I started college last fall determined to graduate as the thin girl. Well now that’s no longer my plan, but I am determined to graduate as the fit girl. The fall of my freshman year led me to Princeton Rugby. At 5’1” and a weight that I’m ashamed to admit that I hit, I joined a team that would go on to be in the top 16 D1 Women’s Rugby teams in the country. Well, I had definitely signed up for an adventure. I worked with a nutritionist on how to make the best eating decisions. I worked out more and harder than ever before. I was determined. From September to May, I lost almost 50 lbs.
As the season ended, I didn’t want to lose all the progress I had made. I’m one of those people who needs deadlines and tangible goals. I guess you can say that they make me accountable to myself. With my nutritionist (and personal cheerleader—thanks, Victoria!), I set the goal to run a 5K that was eight weeks away in under 45 minutes. I felt like that was a reasonable goal for me. My running was terrible. I couldn’t sprint. I couldn’t run distances. I just huffed and puffed on the field, hoping that the ball would come back towards where I was.

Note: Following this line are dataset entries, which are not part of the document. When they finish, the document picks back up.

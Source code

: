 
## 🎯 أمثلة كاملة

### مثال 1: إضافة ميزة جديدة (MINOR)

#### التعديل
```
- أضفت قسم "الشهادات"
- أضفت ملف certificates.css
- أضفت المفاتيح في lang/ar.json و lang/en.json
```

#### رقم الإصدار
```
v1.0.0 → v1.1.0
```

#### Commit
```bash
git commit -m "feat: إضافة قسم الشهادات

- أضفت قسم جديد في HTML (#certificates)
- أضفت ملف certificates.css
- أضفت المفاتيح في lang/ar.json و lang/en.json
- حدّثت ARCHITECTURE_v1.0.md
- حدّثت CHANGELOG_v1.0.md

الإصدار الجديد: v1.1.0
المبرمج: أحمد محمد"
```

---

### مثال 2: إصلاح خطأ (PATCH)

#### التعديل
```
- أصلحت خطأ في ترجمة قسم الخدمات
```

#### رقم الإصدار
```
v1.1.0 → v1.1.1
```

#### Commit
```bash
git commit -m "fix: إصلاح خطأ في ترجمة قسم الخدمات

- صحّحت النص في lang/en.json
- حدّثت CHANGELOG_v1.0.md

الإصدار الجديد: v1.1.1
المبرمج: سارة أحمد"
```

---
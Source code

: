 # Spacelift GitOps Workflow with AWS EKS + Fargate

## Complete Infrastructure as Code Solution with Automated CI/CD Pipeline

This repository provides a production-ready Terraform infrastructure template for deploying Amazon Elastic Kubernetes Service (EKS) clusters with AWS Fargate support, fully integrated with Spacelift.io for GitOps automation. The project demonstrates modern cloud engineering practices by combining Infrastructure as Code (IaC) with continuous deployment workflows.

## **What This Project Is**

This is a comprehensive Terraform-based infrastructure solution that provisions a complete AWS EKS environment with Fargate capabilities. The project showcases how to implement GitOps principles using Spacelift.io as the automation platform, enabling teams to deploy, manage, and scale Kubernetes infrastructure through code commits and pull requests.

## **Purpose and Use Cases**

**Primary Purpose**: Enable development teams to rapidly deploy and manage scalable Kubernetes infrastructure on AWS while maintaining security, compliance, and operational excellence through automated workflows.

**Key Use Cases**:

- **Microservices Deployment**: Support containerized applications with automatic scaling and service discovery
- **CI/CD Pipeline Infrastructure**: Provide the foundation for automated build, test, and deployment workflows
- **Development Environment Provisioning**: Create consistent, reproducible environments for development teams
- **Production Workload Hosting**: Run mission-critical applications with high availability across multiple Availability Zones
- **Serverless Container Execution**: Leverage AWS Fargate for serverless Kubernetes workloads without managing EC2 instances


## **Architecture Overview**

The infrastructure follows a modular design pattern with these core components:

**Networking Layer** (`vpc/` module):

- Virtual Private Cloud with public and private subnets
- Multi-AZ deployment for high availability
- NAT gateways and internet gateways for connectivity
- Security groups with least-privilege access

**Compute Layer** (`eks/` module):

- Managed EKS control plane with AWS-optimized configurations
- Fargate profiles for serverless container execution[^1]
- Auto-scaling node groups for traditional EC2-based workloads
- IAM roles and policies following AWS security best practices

On June 26, I ran my first ever 5K. I had two goals going into the race: to not stop running—at all, no matter how tired I got—and to finish in under 45 minutes. Low and behold, I did not stop running at all (I don’t understand the people who do the whole sprint and then walk thing). Just a few weeks before, I had been doing a sprint workout with a teammate of mine who told me that physically you get the same relief from picking up the pace as you do from slowing down. I don’t know that is scientifically true or if she just put it in my head, but it’s worked for me. And it was exactly that that I told myself throughout the run. When I wanted to give up, and boy, there were multiple points where I did, I just picked up the pace and felt that instant relief. Eventually, I’d find myself slowing down, but I never stopped. And to me that mattered far more. I finished my first ever 5K at 37:26, almost eight minutes under my goal.
I played rugby the rest of the summer. In the last game of the summer, I took a dump tackle that left me concussed. I had to take three weeks off in recovery time. I’d rather take the time off then so that I was sure that I was good for the fall season.
Those three weeks are up. I’m back to running on the daily even though I’m on vacation. I’m feeling good but out of shape. We’re eating terribly, but I really am trying.
I have another 5K coming up. My goal is to be at 34 minutes this time. I know I can do it.
My name is Emilie Burke, I’m 19 years old, and I run to...do what I’ve never done before.
EMILIE BURKE is an undergraduate at Princeton University, concentrating in the Woodrow Wilson School of Public and International Affairs with certificates in Latin American Studies and Portuguese, where she plays Division 1 Women’s Rugby. Emilie’s life-long struggle with her weight is a driving force in her decision to become a more active runner. Her long-term goal is to train for (and eventually run) a half-marathon in the off-season.
1 comment:
Congrats on finishing your 5K! I hope the next one is great as well.